Of course, if you can afford a $10,000 custom-made smoker – then suggest getting a custom job with all the bells and whistles. But most of us can’t afford anywhere close to that, so we have to define a budget for our BBQ smoker.

If you have a small budget, or are just starting out, then I would suggest a Weber Smokey Mountain. It’s small, it’s easy to operate and it will be a great smoker that will get you the practice you need to start turning out top-quality BBQ.

The Weber Smokey Mountain (you might hear some people refer to them as WSM’s) actually holds temperature very well and they have the room you need to cook bigger cuts of meat.

You can even use these “starter smokers” in BBQ competitions. In fact, several KCBS BBQ teams just use a couple of these for entire contests.

Capacity, Capacity, Capacity

The grill you choose will have a lot to do with the function it will be performing. If you are just planning to smoke in your backyard for family and friends, then you don’t need a smoker that is really large.

If you are planning on cooking in competition BBQ contests, then you need a smoker that will handle the bigger cuts of meat (especially if you are going to start cooking in the MBN circuit). I would recommend a small, vertical (upright) smoker such as a Backwoods Party Model or FEC 100. Both these smokers are under $500 and if taken care of properly, they will last you a very long time.

Dry Heat vs. Wet Heat

There are 2 different types of smokers – Dry Heat Smokers and Water Pan Smokers. Water Smokers simply have a water pan that separates the fire source from the cooking chamber.
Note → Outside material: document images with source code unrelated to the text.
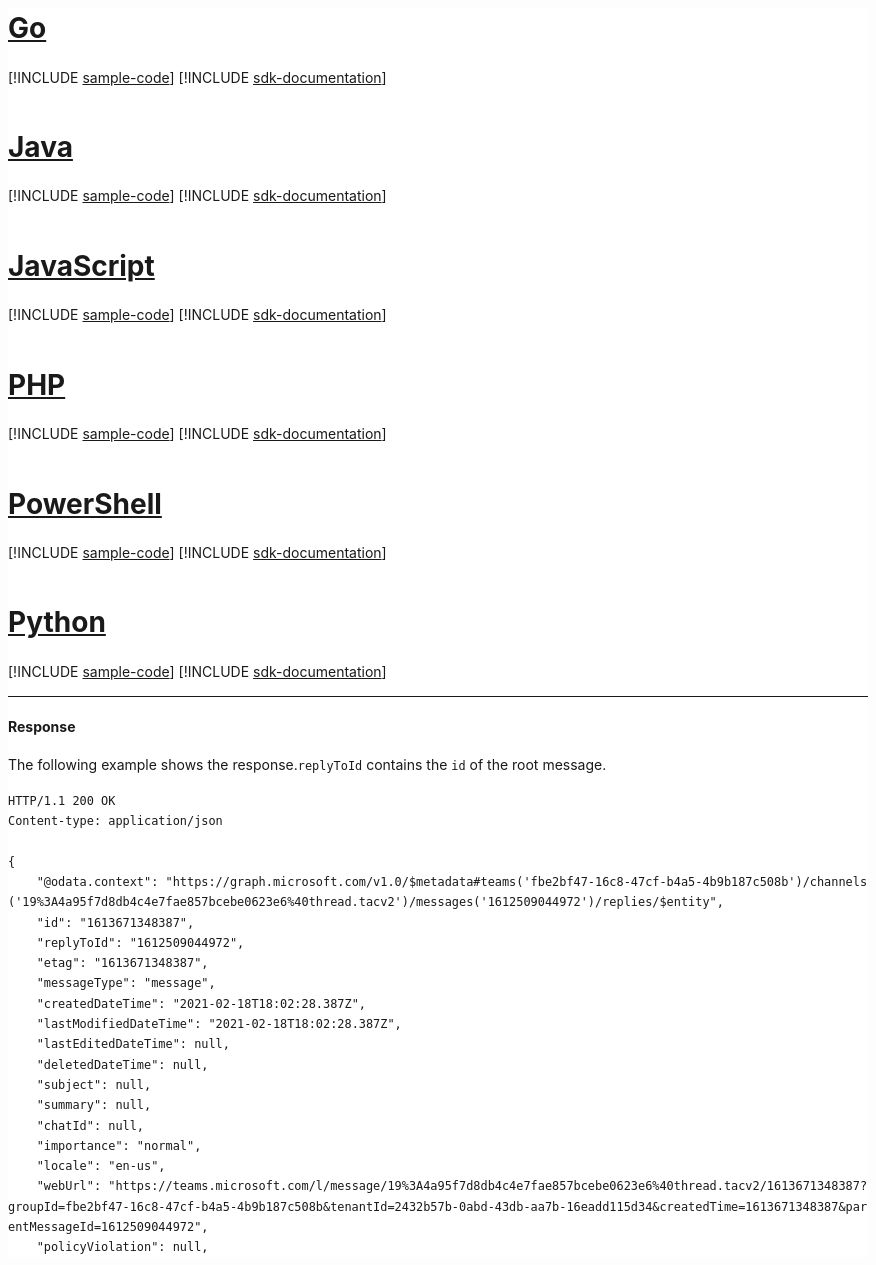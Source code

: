 # [Go](#tab/go)
[!INCLUDE [sample-code](../includes/snippets/go/get-chatmessagechannel-3-go-snippets.md)]
[!INCLUDE [sdk-documentation](../includes/snippets/snippets-sdk-documentation-link.md)]

# [Java](#tab/java)
[!INCLUDE [sample-code](../includes/snippets/java/get-chatmessagechannel-3-java-snippets.md)]
[!INCLUDE [sdk-documentation](../includes/snippets/snippets-sdk-documentation-link.md)]

# [JavaScript](#tab/javascript)
[!INCLUDE [sample-code](../includes/snippets/javascript/get-chatmessagechannel-3-javascript-snippets.md)]
[!INCLUDE [sdk-documentation](../includes/snippets/snippets-sdk-documentation-link.md)]

# [PHP](#tab/php)
[!INCLUDE [sample-code](../includes/snippets/php/get-chatmessagechannel-3-php-snippets.md)]
[!INCLUDE [sdk-documentation](../includes/snippets/snippets-sdk-documentation-link.md)]

# [PowerShell](#tab/powershell)
[!INCLUDE [sample-code](../includes/snippets/powershell/get-chatmessagechannel-3-powershell-snippets.md)]
[!INCLUDE [sdk-documentation](../includes/snippets/snippets-sdk-documentation-link.md)]

# [Python](#tab/python)
[!INCLUDE [sample-code](../includes/snippets/python/get-chatmessagechannel-3-python-snippets.md)]
[!INCLUDE [sdk-documentation](../includes/snippets/snippets-sdk-documentation-link.md)]

---

#### Response
The following example shows the response.`replyToId` contains the `id` of the root message.



```http
HTTP/1.1 200 OK
Content-type: application/json

{
    "@odata.context": "https://graph.microsoft.com/v1.0/$metadata#teams('fbe2bf47-16c8-47cf-b4a5-4b9b187c508b')/channels('19%3A4a95f7d8db4c4e7fae857bcebe0623e6%40thread.tacv2')/messages('1612509044972')/replies/$entity",
    "id": "1613671348387",
    "replyToId": "1612509044972",
    "etag": "1613671348387",
    "messageType": "message",
    "createdDateTime": "2021-02-18T18:02:28.387Z",
    "lastModifiedDateTime": "2021-02-18T18:02:28.387Z",
    "lastEditedDateTime": null,
    "deletedDateTime": null,
    "subject": null,
    "summary": null,
    "chatId": null,
    "importance": "normal",
    "locale": "en-us",
    "webUrl": "https://teams.microsoft.com/l/message/19%3A4a95f7d8db4c4e7fae857bcebe0623e6%40thread.tacv2/1613671348387?groupId=fbe2bf47-16c8-47cf-b4a5-4b9b187c508b&tenantId=2432b57b-0abd-43db-aa7b-16eadd115d34&createdTime=1613671348387&parentMessageId=1612509044972",
    "policyViolation": null,
```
As the fire source heats up, it turns the water into a “wet heat” and provides a moist cooking environment.

This water pan also acts as a heat regulator and keeps the internal temp inside the smoker at an even level. There are a few people that will try and argue that the water pan can prevent a nice bark from forming on the meat, but I don’t have any problem building my bark with a Water Pan Smokers.

I always use Water Pan Cookers because it gives me a juicer, more tender BBQ meat… but some of these smokers can be a little pricey.

The smokers some people refer to as “Stick Burners” don’t usually have a water pan and are Dry Heat Smokers. Some prefer these Dry Heat smokers because they claim to impart more smoke and give a better bark… but they don’t keep the meat quite as moist and the chambers are a little harder to keep at a steady temp.

But really, it all comes down to personal preference. I have meet BBQ pit masters using a Dry Heat Smoker who can cook meat that is just as moist as I can on my Water Pan Smoker. But I can produce the bark on my Water Pan Smoker that is prettier than any cooked on a Dry Heat Smoker.

If you don’t have any budget in mind, I would recommend a larger commercial-style smoker… a Southern Prides or Old Hickory Pits for your Dry Smokers and a Backwoods Professional Model for your Water Pan Smoker.

Each smoker you look at will it’s pro’s and con’s – they all do. Deciding on what is best for you personal situation is entirely up to you. I just hope these tips helped give you a good start in the right direction.